**Required action:**
Scan the lines below and report each one containing "console" by copying it.
[Records for the exercise — start]
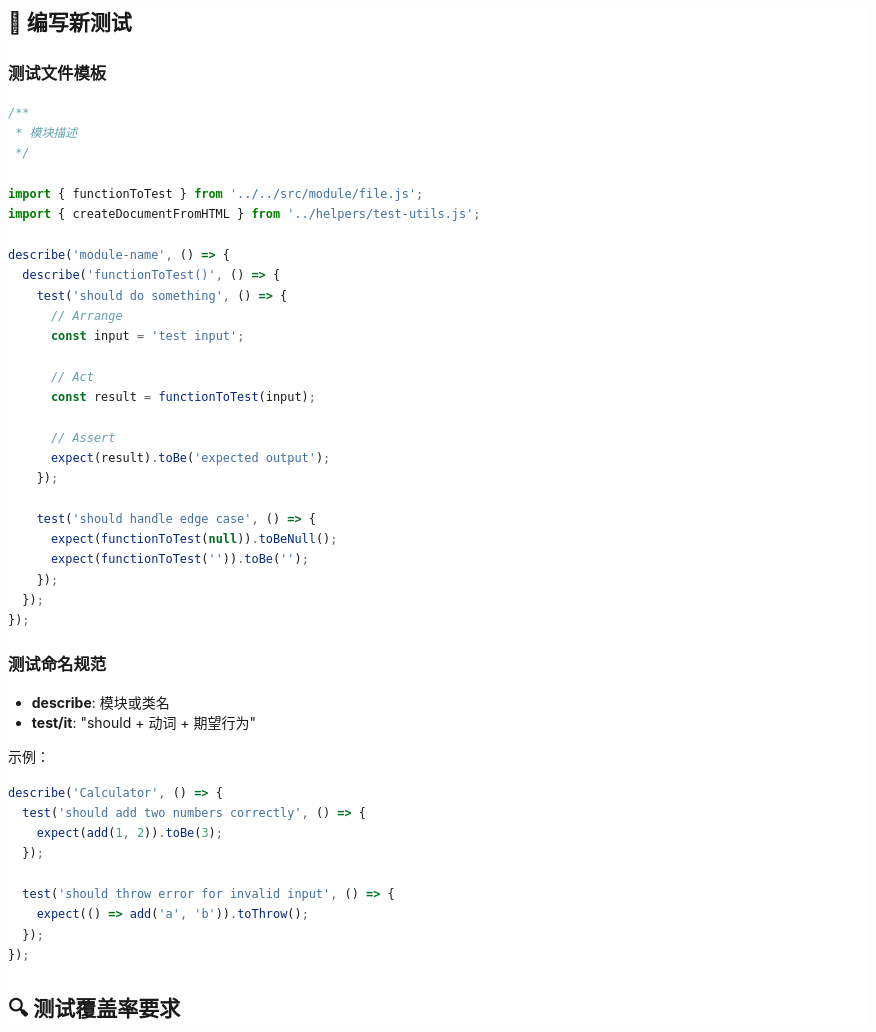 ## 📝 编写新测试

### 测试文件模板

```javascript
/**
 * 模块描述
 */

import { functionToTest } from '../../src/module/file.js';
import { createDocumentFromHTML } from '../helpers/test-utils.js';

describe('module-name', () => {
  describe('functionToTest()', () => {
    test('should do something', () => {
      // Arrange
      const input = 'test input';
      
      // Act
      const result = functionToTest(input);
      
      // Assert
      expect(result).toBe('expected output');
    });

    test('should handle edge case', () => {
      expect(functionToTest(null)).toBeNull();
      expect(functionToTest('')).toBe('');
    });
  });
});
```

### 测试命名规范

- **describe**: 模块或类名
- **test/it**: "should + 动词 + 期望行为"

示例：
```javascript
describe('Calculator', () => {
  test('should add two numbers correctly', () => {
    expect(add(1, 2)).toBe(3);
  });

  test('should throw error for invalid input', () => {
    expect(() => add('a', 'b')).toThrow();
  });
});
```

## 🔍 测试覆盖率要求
[Records for the exercise — finish]
[Records for the exercise — start]
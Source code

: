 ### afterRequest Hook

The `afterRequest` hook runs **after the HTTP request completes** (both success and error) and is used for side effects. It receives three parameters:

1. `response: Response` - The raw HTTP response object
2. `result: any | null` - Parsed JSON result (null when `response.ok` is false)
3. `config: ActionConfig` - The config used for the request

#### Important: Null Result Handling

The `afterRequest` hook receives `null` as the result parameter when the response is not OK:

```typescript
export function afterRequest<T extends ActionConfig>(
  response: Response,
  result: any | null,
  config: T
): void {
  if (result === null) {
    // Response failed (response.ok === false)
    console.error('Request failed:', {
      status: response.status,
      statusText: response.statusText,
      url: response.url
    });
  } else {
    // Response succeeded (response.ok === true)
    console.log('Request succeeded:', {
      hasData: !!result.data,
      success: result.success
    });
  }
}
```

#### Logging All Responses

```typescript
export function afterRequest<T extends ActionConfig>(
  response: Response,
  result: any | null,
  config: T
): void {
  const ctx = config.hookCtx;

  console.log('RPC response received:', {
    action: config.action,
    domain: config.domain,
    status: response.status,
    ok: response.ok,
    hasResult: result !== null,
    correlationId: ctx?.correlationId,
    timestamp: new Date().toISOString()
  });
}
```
[Records for the exercise — finish]
[Records for the exercise — start]
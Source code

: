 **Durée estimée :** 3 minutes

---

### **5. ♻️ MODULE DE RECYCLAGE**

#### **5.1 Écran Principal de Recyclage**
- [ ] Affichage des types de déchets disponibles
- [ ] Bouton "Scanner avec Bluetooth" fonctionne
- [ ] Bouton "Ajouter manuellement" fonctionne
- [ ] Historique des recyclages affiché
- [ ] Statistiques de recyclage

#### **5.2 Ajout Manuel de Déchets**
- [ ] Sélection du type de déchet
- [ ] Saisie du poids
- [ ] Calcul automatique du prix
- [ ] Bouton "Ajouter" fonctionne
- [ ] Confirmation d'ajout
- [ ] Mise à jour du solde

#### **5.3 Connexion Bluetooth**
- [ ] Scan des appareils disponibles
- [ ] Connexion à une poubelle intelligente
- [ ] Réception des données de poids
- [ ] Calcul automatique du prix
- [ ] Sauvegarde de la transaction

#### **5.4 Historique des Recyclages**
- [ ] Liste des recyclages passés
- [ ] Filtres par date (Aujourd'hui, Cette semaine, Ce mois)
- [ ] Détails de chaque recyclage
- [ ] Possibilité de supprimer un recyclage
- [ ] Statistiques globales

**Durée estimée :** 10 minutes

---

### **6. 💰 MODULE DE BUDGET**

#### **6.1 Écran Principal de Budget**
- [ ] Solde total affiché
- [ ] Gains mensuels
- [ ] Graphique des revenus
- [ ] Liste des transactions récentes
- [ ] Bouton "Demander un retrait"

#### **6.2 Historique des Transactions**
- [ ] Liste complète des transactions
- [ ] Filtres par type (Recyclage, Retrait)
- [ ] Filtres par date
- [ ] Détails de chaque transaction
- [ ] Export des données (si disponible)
[Records for the exercise — finish]
**Answer space:**
    console.error('Request failed:', {
    console.log('Request succeeded:', {
  console.log('RPC response received:', {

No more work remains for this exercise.